A Reggio Calabria esiste un’opera che più di ogni altra è diventata il simbolo delle contraddizioni amministrative degli ultimi anni: il ponticello sul torrente Calopinace.
Un’infrastruttura di dimensioni modeste, pensata per collegare il waterfront cittadino e migliorare la continuità urbana tra il Lungomare e il Parco Lineare Sud, si è trasformata in una vicenda infinita fatta di ritardi, stop ai lavori, polemiche e scontri politici.
La decisione del Comune di rescindere il contratto con la ditta esecutrice proprio quando l’opera appariva vicina al completamento ha riaperto interrogativi che vanno oltre gli aspetti tecnici e amministrativi.
La versione ufficiale parla di gravi inadempienze dell’impresa, di prescrizioni non rispettate e di condizioni non più compatibili con la prosecuzione dell’appalto. Una spiegazione che, formalmente, giustifica la scelta dell’amministrazione.
Ma sul piano politico molti cittadini e osservatori si pongono una domanda diversa: perché arrivare alla rescissione proprio adesso?
Per anni il cantiere è rimasto aperto senza che si arrivasse alla rottura definitiva del rapporto con l’impresa. Già in passato il Comune aveva valutato la possibilità di revocare l’appalto, salvo poi concedere ulteriori occasioni alla società affidataria per completare i lavori.
Se davvero le criticità erano così gravi da rendere inevitabile la rescissione, perché non intervenire prima?
È questa la domanda che alimenta i sospetti.
In città c’è chi legge la vicenda come l’ennesimo episodio di una battaglia politica che si sta consumando in vista dei nuovi equilibri amministrativi. Secondo questa interpretazione, il caso Calopinace sarebbe diventato uno strumento per condizionare il dibattito pubblico e lasciare in eredità un problema politico alla futura guida della città.
In questo scenario il nome che viene indicato più frequentemente è quello di Francesco Cannizzaro, figura centrale del centrodestra reggino e considerato il naturale protagonista della prossima fase politica cittadina.
L’idea che circola negli ambienti politici è che consegnare alla futura amministrazione un’opera incompiuta, accompagnata da contenziosi, ritardi e possibili nuovi costi, significhi trasferire un problema anziché una soluzione.
Naturalmente si tratta di una lettura politica e non di una circostanza dimostrata.
Tuttavia il sospetto continua ad alimentarsi per una ragione semplice: il ponticello del Calopinace non è più soltanto un’infrastruttura.
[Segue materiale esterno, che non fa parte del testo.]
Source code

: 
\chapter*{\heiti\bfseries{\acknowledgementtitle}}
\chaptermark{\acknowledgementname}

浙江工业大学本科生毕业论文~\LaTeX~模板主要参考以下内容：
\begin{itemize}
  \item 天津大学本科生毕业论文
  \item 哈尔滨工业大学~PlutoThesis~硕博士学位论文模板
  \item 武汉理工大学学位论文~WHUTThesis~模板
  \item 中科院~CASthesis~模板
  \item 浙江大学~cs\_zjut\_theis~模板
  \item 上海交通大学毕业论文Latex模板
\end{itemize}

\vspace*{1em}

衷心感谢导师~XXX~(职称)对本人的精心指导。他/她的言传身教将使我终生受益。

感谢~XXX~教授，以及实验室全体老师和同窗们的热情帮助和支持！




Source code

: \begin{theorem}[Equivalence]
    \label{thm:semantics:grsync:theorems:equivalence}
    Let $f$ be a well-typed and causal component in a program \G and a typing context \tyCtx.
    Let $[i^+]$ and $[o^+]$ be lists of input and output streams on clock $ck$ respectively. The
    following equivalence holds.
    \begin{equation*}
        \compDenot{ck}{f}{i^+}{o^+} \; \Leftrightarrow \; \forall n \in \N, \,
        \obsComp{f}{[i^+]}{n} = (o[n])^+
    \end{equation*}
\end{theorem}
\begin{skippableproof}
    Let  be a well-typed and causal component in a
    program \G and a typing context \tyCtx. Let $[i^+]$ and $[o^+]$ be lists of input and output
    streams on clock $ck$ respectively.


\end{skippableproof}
È diventato un simbolo.
Il simbolo di una città che aspetta da anni il completamento di opere annunciate come imminenti.
Il simbolo di una burocrazia che spesso appare incapace di rispettare tempi e obiettivi.
Il simbolo di uno scontro politico permanente nel quale ogni scelta amministrativa viene inevitabilmente letta anche in chiave elettorale.
Per questo motivo la rescissione dell’appalto non viene percepita soltanto come un atto tecnico. Viene interpretata da una parte dell’opinione pubblica come una mossa dalle conseguenze politiche profonde.
Sarà l’accesso agli atti, insieme all’eventuale contenzioso tra Comune e impresa, a chiarire definitivamente responsabilità e motivazioni.
Fino ad allora resterà aperta una domanda destinata a pesare nel dibattito cittadino: il caso Calopinace è stato davvero soltanto il fallimento di un appalto oppure rappresenta uno degli ultimi atti di una lunga guerra politica per il controllo futuro di Reggio Calabria?
Troppe coincidenze, perché tutto questo a pochi giorni dall’insediamento del nuovo sindaco?